C’est ce type d’amélioration des performances que vise le décret tertiaire… mais à une échelle autrement plus ambitieuse. L’objectif de réduction des consommations énergétiques des bâtiments est en effet fixé à – 40 % dès 2030, – 50 % en 2040, – 60 % en 2050 !
L’objectif de consommation doit être comparé à une année de référence, qui peut être choisie entre 2020 et 2010 inclus. Le bâtiment doit avoir connu une exploitation complète pendant cette année de référence pour disposer de données de consommations relevées sur 12 mois. L’année de référence devra être déclarée à partir de mars 2021. Le décret apparaît donc comme un texte imposant des critères de performance énergétique à respecter sur un rétroplanning.
Le périmètre d’action
C’est l’arrêté d’application du 10 avril 2020 qui vient préciser le périmètre d’action d’un décret publié le 23 juillet 2019, en complément de la loi ÉLAN (Évolution du Logement, de l’Aménagement et du Numérique) du 23 novembre 2018.

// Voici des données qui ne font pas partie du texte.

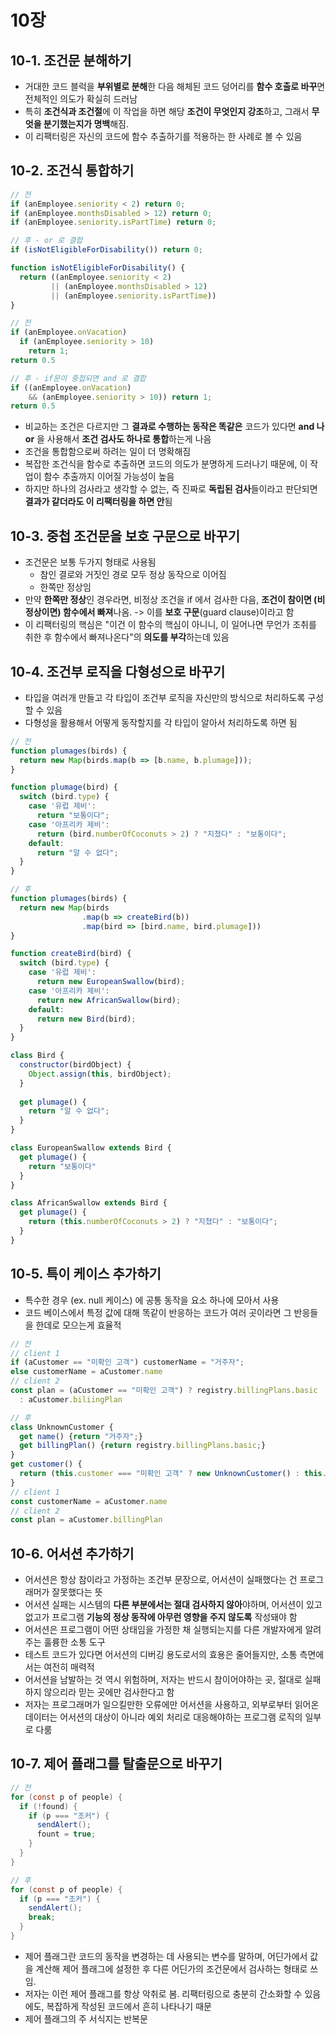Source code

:# 10장

## 10-1. 조건문 분해하기

- 거대한 코드 블럭을 **부위별로 분해**한 다음 해체된 코드 덩어리를 **함수 호출로 바꾸**면 전체적인 의도가 확실히 드러남
- 특히 **조건식과 조건절**에 이 작업을 하면 해당 **조건이 무엇인지 강조**하고, 그래서 **무엇을 분기했는지가 명백**해짐.
- 이 리팩터링은 자신의 코드에 함수 추출하기를 적용하는 한 사례로 볼 수 있음

## 10-2. 조건식 통합하기

```javascript
// 전
if (anEmployee.seniority < 2) return 0;
if (anEmployee.monthsDisabled > 12) return 0;
if (anEmployee.seniority.isPartTime) return 0;

// 후 - or 로 결합
if (isNotEligibleForDisability()) return 0;

function isNotEligibleForDisability() {
  return ((anEmployee.seniority < 2)
         || (anEmployee.monthsDisabled > 12)
         || (anEmployee.seniority.isPartTime))
}

// 전
if (anEmployee.onVacation)
  if (anEmployee.seniority > 10) 
    return 1;
return 0.5

// 후 - if문이 중첩되면 and 로 결합
if ((anEmployee.onVacation)
    && (anEmployee.seniority > 10)) return 1;
return 0.5
```

- 비교하는 조건은 다르지만 그 **결과로 수행하는 동작은 똑같은** 코드가 있다면 **and 나 or** 을 사용해서 **조건 검사도 하나로 통합**하는게 나음
- 조건을 통합함으로써 하려는 일이 더 명확해짐
- 복잡한 조건식을 함수로 추출하면 코드의 의도가 분명하게 드러나기 때문에, 이 작업이 함수 추출까지 이어질 가능성이 높음
- 하지만 하나의 검사라고 생각할 수 없는, 즉 진짜로 **독립된 검사**들이라고 판단되면 **결과가 같더라도 이 리팩터링을 하면 안**됨

## 10-3. 중첩 조건문을 보호 구문으로 바꾸기

- 조건문은 보통 두가지 형태로 사용됨
  - 참인 결로와 거짓인 경로 모두 정상 동작으로 이어짐
  - 한쪽만 정상임
- 만약 **한쪽만 정상**인 경우라면, 비정상 조건을 if 에서 검사한 다음, **조건이 참이면 (비정상이면) 함수에서 빠져**나옴. -> 이를 **보호 구문**(guard clause)이라고 함
- 이 리팩터링의 핵심은 "이건 이 함수의 핵심이 아니니, 이 일어나면 무언가 조취를 취한 후 함수에서 빠져나온다"의 **의도를 부각**하는데 있음

## 10-4. 조건부 로직을 다형성으로 바꾸기

- 타입을 여러개 만들고 각 타입이 조건부 로직을 자신만의 방식으로 처리하도록 구성할 수 있음
- 다형성을 활용해서 어떻게 동작할지를 각 타입이 알아서 처리하도록 하면 됨

```javascript
// 전
function plumages(birds) {
  return new Map(birds.map(b => [b.name, b.plumage]));
}

function plumage(bird) {
  switch (bird.type) {
    case '유럽 제비':
      return "보통이다";
    case '아프리카 제비':
      return (bird.numberOfCoconuts > 2) ? "지쳤다" : "보통이다"; 
    default: 
      return "알 수 없다";
  }
}

// 후
function plumages(birds) {
  return new Map(birds
                .map(b => createBird(b))
                .map(bird => [bird.name, bird.plumage]))
}

function createBird(bird) {
  switch (bird.type) {
    case '유럽 제비':
      return new EuropeanSwallow(bird);
    case '아프리카 제비':
      return new AfricanSwallow(bird);
    default: 
      return new Bird(bird);
  }
}

class Bird {
  constructor(birdObject) {
    Object.assign(this, birdObject);
  }
  
  get plumage() {
    return "알 수 없다";
  }
}

class EuropeanSwallow extends Bird {
  get plumage() {
    return "보통이다"
  }
}

class AfricanSwallow extends Bird {
  get plumage() {
    return (this.numberOfCoconuts > 2) ? "지쳤다" : "보통이다"; 
  }
}
```

## 10-5. 특이 케이스 추가하기

- 특수한 경우 (ex. null 케이스) 에 공통 동작을 요소 하나에 모아서 사용
- 코드 베이스에서 특정 값에 대해 똑같이 반응하는 코드가 여러 곳이라면 그 반응들을 한데로 모으는게 효율적

```javascript
// 전
// client 1
if (aCustomer == "미확인 고객") customerName = "거주자";
else customerName = aCustomer.name
// client 2
const plan = (aCustomer == "미확인 고객") ? registry.billingPlans.basic 
  : aCustomer.biliingPlan

// 후
class UnknownCustomer {
  get name() {return "거주자";}
  get billingPlan() {return registry.billingPlans.basic;}
}
get customer() {
  return (this.customer === "미확인 고객" ? new UnknownCustomer() : this._customer);
}
// client 1
const customerName = aCustomer.name
// client 2
const plan = aCustomer.billingPlan
```

## 10-6. 어서션 추가하기

- 어서션은 항상 참이라고 가정하는 조건부 문장으로, 어서션이 실패했다는 건 프로그래머가 잘못했다는 뜻
- 어서션 실패는 시스템의 **다른 부분에서는 절대 검사하지 않아**야하며, 어서션이 있고 없고가 프로그램 **기능의 정상 동작에 아무런 영향을 주지 않도록** 작성돼야 함
- 어서션은 프로그램이 어떤 상태임을 가정한 채 실행되는지를 다른 개발자에게 알려주는 훌륭한 소통 도구
- 테스트 코드가 있다면 어서션의 디버깅 용도로서의 효용은 줄어들지만, 소통 측면에서는 여전히 매력적
- 어서션을 남발하는 것 역시 위험하며, 저자는 반드시 참이어야하는 곳, 절대로 실패하지 않으리라 믿는 곳에만 검사한다고 함
- 저자는 프로그래머가 일으킬만한 오류에만 어서션을 사용하고, 외부로부터 읽어온 데이터는 어서션의 대상이 아니라 예외 처리로 대응해야하는 프로그램 로직의 일부로 다룸

## 10-7. 제어 플래그를 탈출문으로 바꾸기

```java
// 전
for (const p of people) {
  if (!found) {
    if (p === "조커") {
      sendAlert();
      fount = true;
    }
  }
}

// 후
for (const p of people) {
  if (p === "조커") {
    sendAlert();
    break;
  }
}
```

- 제어 플래그란 코드의 동작을 변경하는 데 사용되는 변수를 말하며, 어딘가에서 값을 계산해 제어 플래그에 설정한 후 다른 어딘가의 조건문에서 검사하는 형태로 쓰임. 
- 저자는 이런 제어 플래그를 항상 악취로 봄. 리팩터링으로 충분히 간소화할 수 있음에도, 복잡하게 작성된 코드에서 흔히 나타나기 때문
- 제어 플래그의 주 서식지는 반복문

Attention, tout le monde n’est pas concerné. Seules les surfaces tertiaires de plus de 1000 m2 sont soumises à cette obligation. Cela peut concerner un bâtiment unique, mais aussi des surfaces inférieures à 1000 m2 dont le cumul totalise plus de 1000 m2 sur une même unité foncière, en notant que les surfaces de parking sont exclues.
L’obligation s’impose aux bailleurs comme à leurs locataires. Le périmètre de responsabilité de chacun est renvoyé à la rédaction du bail.
Les objectifs de réduction de consommation sont bien bâtiment par bâtiment. Il est toutefois possible de mutualiser les bâtiments d’un parc tertiaire et de permettre des compensations entre eux si des bâtiments sont conformes à l’objectif et d’autres non.
Consommation ciblée : l’énergie finale
Enfin, la consommation prise en compte est la valeur en énergie finale, c’est-à-dire l’énergie au stade final de la chaîne de transformation, soit au stade de son utilisation par le consommateur finale. Elle comprend les consommations des usages de la réglementation thermique 2012 (chauffage, ventilation, climatisation, éclairage, eau chaude sanitaire), mais aussi d’autres comme par exemple la bureautique.
Chaque année à partir de 2021, les consommations énergétiques des bâtiments concernés doivent être envoyées sur une plateforme informatique appelée OPERAT et gérée par l’ADEME afin d’assurer le suivi d’application du décret. Cet envoi doit être effectif avant le 30 septembre.
En outre, un dossier technique est à préparer pour 2026. Il doit contenir une étude énergétique (bâti, équipements, comportement), un programme d’action à l’échelle du bâtiment, le coût et le retour sur investissement. Il doit être tenu à disposition comme justificatif des actions de réduction de consommation.
Vers un principe de « Name and Shame » ?
En cas de non-respect de l’obligation, les contrevenants risquent une amende pouvant aller jusqu’à 7500 euros, pour chaque obligé (bailleurs et locataires). Ce faible montant paraît peu coercitif, mais le gouvernement semble plutôt tabler sur une sanction du marché pour atteindre le porte-monnaie des retardataires, en annonçant vouloir publier une liste des mauvais élèves, en ligne et libre d’accès, sur le principe du « Name and Shame » (nommer et faire honte).